The drama unfolds in a kitchen and never ventures out. It is 2011 and inside, a Muslim mother is holed up, too scared to go out. Beyond her front door, the Asian community is under violent siege after a local newspaper features a lineup of British Pakistani men suspected of being part of a grooming gang.
Inspired by the recent, real-life news headlines of the child grooming rings in the north of England, Emteaz Hussain’s play offers a female take on the fallout, from how an entire community becomes targeted to how women are silenced, and who, when they raise their voices about misogyny, fear being accused of betraying an already beleaguered community. But after laying down the ground for dramatising these promising themes, the play does not do nearly enough to reckon with them.
Zara (Avita Jay) is the mother who has retreated to her kitchen after her son, Raheel (Gurjeet Singh), is wrongly accused of grooming. Her estranged sister, Yasmin (Lena Kaur), drops in just as racist EDL protests are mobilising alongside counter-protests by Muslim men from other areas who have elected themselves leaders and mouthpieces for this community.
The family here represents the innocents caught within the hate and hysteria, and it attempts to grapple not only with this central issue but also that of the moral policing by and within this Asian community itself. Questions, too many questions, arise around faith, secular life choices, homophobia, internalised Islamophobia and trial by media as well as misogyny.
The setup itself is promising: the sisters often cook as they talk, and there is the drifting smell of their pizzas baking in the oven. Raheel, when he creeps in, is almost ghost-like in his state of shock and fear. The sisters weave Urdu into English as they speak and have the prickly, push-pull of intimacy and grudge-bearing of siblings while Zara’s daughter, Sofia (Humera Syed), is a fired-up online activist in the making.

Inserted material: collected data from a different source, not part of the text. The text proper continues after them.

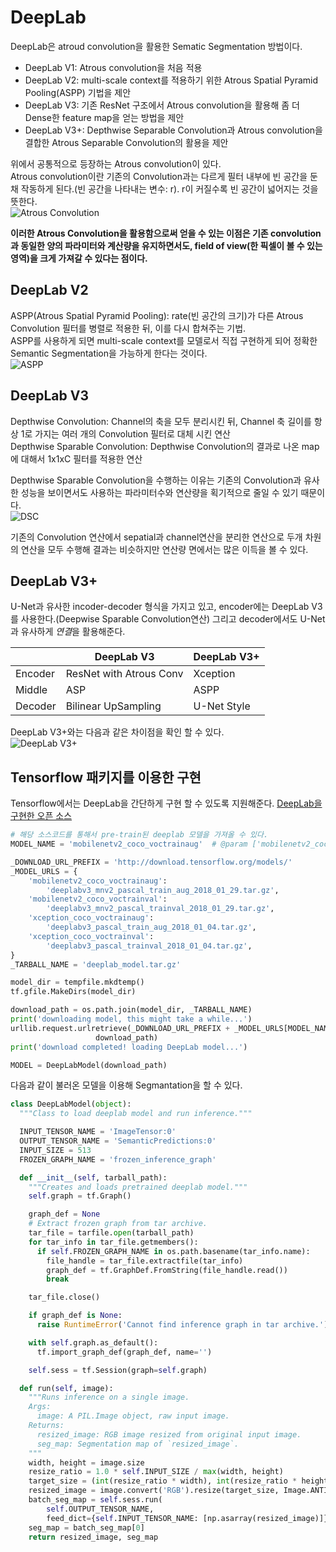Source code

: # DeepLab

DeepLab은 atroud convolution을 활용한 Sematic Segmentation 방법이다. 
- DeepLab V1: Atrous convolution을 처음 적용
- DeepLab V2: multi-scale context를 적용하기 위한 Atrous Spatial Pyramid Pooling(ASPP) 기법을 제안
- DeepLab V3: 기존 ResNet 구조에서 Atrous convolution을 활용해 좀 더 Dense한 feature map을 얻는 방법을 제안
- DeepLab V3+: Depthwise Separable Convolution과 Atrous convolution을 결합한 Atrous Separable Convolution의 활용을 제안

위에서 공통적으로 등장하는 Atrous convolution이 있다.  
Atrous convolution이란 기존의 Convolution과는 다르게 필터 내부에 빈 공간을 둔채 작동하게 된다.(빈 공간을 나타내는 변수: r). r이 커질수록 빈 공간이 넓어지는 것을 뜻한다.  
![Atrous Convolution](./00_image/image07.png)  

**이러한 Atrous Convolution을 활용함으로써 얻을 수 있는 이점은 기존 convolution과 동일한 양의 파라미터와 계산량을 유지하면서도, field of view(한 픽셀이 볼 수 있는 영역)을 크게 가져갈 수 있다는 점이다.**  

## DeepLab V2
ASPP(Atrous Spatial Pyramid Pooling): rate(빈 공간의 크기)가 다른 Atrous Convolution 필터를 병렬로 적용한 뒤, 이를 다시 합쳐주는 기법.  
ASPP를 사용하게 되면 multi-scale context를 모델로서 직접 구현하게 되어 정확한 Semantic Segmentation을 가능하게 한다는 것이다.  
![ASPP](./00_image/image08.png)

## DeepLab V3
Depthwise Convolution: Channel의 축을 모두 분리시킨 뒤, Channel 축 길이를 항상 1로 가지는 여러 개의 Convolution 필터로 대체 시킨 연산  
Depthwise Sparable Convolution: Depthwise Convolution의 결과로 나온 map에 대해서 1x1xC 필터를 적용한 연산  

Depthwise Sparable Convolution을 수행하는 이유는 기존의 Convolution과 유사한 성능을 보이면서도 사용하는 파라미터수와 연산량을 획기적으로 줄일 수 있기 때문이다.  
![DSC](./00_image/image09.png)  

기존의 Convolution 연산에서 sepatial과 channel연산을 분리한 연산으로 두개 차원의 연산을 모두 수행해 결과는 비슷하지만 연산량 면에서는 많은 이득을 볼 수 있다.  

## DeepLab V3+
U-Net과 유사한 incoder-decoder 형식을 가지고 있고, encoder에는 DeepLab V3를 사용한다.(Deepwise Sparable Convolution연산) 그리고 decoder에서도 U-Net과 유사하게 *연결*을 활용해준다.  

||DeepLab V3|DeepLab V3+|  
|---|-----|-----|
|Encoder|ResNet with Atrous Conv|Xception  
|Middle|ASP|ASPP  
|Decoder|Bilinear UpSampling|U-Net Style  

DeepLab V3+와는 다음과 같은 차이점을 확인 할 수 있다.  
![DeepLab V3+](./00_image/image10.png)  

## Tensorflow 패키지를 이용한 구현

Tensorflow에서는 DeepLab을 간단하게 구현 할 수 있도록 지원해준다.
[DeepLab을 구현한 오픈 소스](https://github.com/tensorflow/models/blob/master/research/deeplab)

```python
# 해당 소스코드를 통해서 pre-train된 deeplab 모델을 가져올 수 있다.
MODEL_NAME = 'mobilenetv2_coco_voctrainaug'  # @param ['mobilenetv2_coco_voctrainaug', 'mobilenetv2_coco_voctrainval', 'xception_coco_voctrainaug', 'xception_coco_voctrainval']

_DOWNLOAD_URL_PREFIX = 'http://download.tensorflow.org/models/'
_MODEL_URLS = {
    'mobilenetv2_coco_voctrainaug':
        'deeplabv3_mnv2_pascal_train_aug_2018_01_29.tar.gz',
    'mobilenetv2_coco_voctrainval':
        'deeplabv3_mnv2_pascal_trainval_2018_01_29.tar.gz',
    'xception_coco_voctrainaug':
        'deeplabv3_pascal_train_aug_2018_01_04.tar.gz',
    'xception_coco_voctrainval':
        'deeplabv3_pascal_trainval_2018_01_04.tar.gz',
}
_TARBALL_NAME = 'deeplab_model.tar.gz'

model_dir = tempfile.mkdtemp()
tf.gfile.MakeDirs(model_dir)

download_path = os.path.join(model_dir, _TARBALL_NAME)
print('downloading model, this might take a while...')
urllib.request.urlretrieve(_DOWNLOAD_URL_PREFIX + _MODEL_URLS[MODEL_NAME],
                   download_path)
print('download completed! loading DeepLab model...')

MODEL = DeepLabModel(download_path)
```

다음과 같이 불러온 모델을 이용해 Segmantation을 할 수 있다.
```python
class DeepLabModel(object):
  """Class to load deeplab model and run inference."""

  INPUT_TENSOR_NAME = 'ImageTensor:0'
  OUTPUT_TENSOR_NAME = 'SemanticPredictions:0'
  INPUT_SIZE = 513
  FROZEN_GRAPH_NAME = 'frozen_inference_graph'

  def __init__(self, tarball_path):
    """Creates and loads pretrained deeplab model."""
    self.graph = tf.Graph()

    graph_def = None
    # Extract frozen graph from tar archive.
    tar_file = tarfile.open(tarball_path)
    for tar_info in tar_file.getmembers():
      if self.FROZEN_GRAPH_NAME in os.path.basename(tar_info.name):
        file_handle = tar_file.extractfile(tar_info)
        graph_def = tf.GraphDef.FromString(file_handle.read())
        break

    tar_file.close()

    if graph_def is None:
      raise RuntimeError('Cannot find inference graph in tar archive.')

    with self.graph.as_default():
      tf.import_graph_def(graph_def, name='')

    self.sess = tf.Session(graph=self.graph)

  def run(self, image):
    """Runs inference on a single image.
    Args:
      image: A PIL.Image object, raw input image.
    Returns:
      resized_image: RGB image resized from original input image.
      seg_map: Segmentation map of `resized_image`.
    """
    width, height = image.size
    resize_ratio = 1.0 * self.INPUT_SIZE / max(width, height)
    target_size = (int(resize_ratio * width), int(resize_ratio * height))
    resized_image = image.convert('RGB').resize(target_size, Image.ANTIALIAS)
    batch_seg_map = self.sess.run(
        self.OUTPUT_TENSOR_NAME,
        feed_dict={self.INPUT_TENSOR_NAME: [np.asarray(resized_image)]})
    seg_map = batch_seg_map[0]
    return resized_image, seg_map
```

But a strangely confusing plot unfolds, with reports of various characters, some named and others simply called uncles or aunts, off-stage. There are phone calls and texts delivering information too, and carrying only one side of the dialogue. The central reveal is truncated and does not create the horror it should. When Jade (Maya Bartley O’Dea), a young white victim of sexual grooming enters, she seems like a functionary, delivering information, and we glean brief, confusing, hints of her story. One side-plot features a gay Muslim man, again off-stage, and it is moving but covered hastily, without the space it deserves, in a phone call.
Under the direction of Esther Richardson, there is much speaking aloud of the themes which in themselves are important ones, very much of our times, but they are waiting to be built upon by the drama.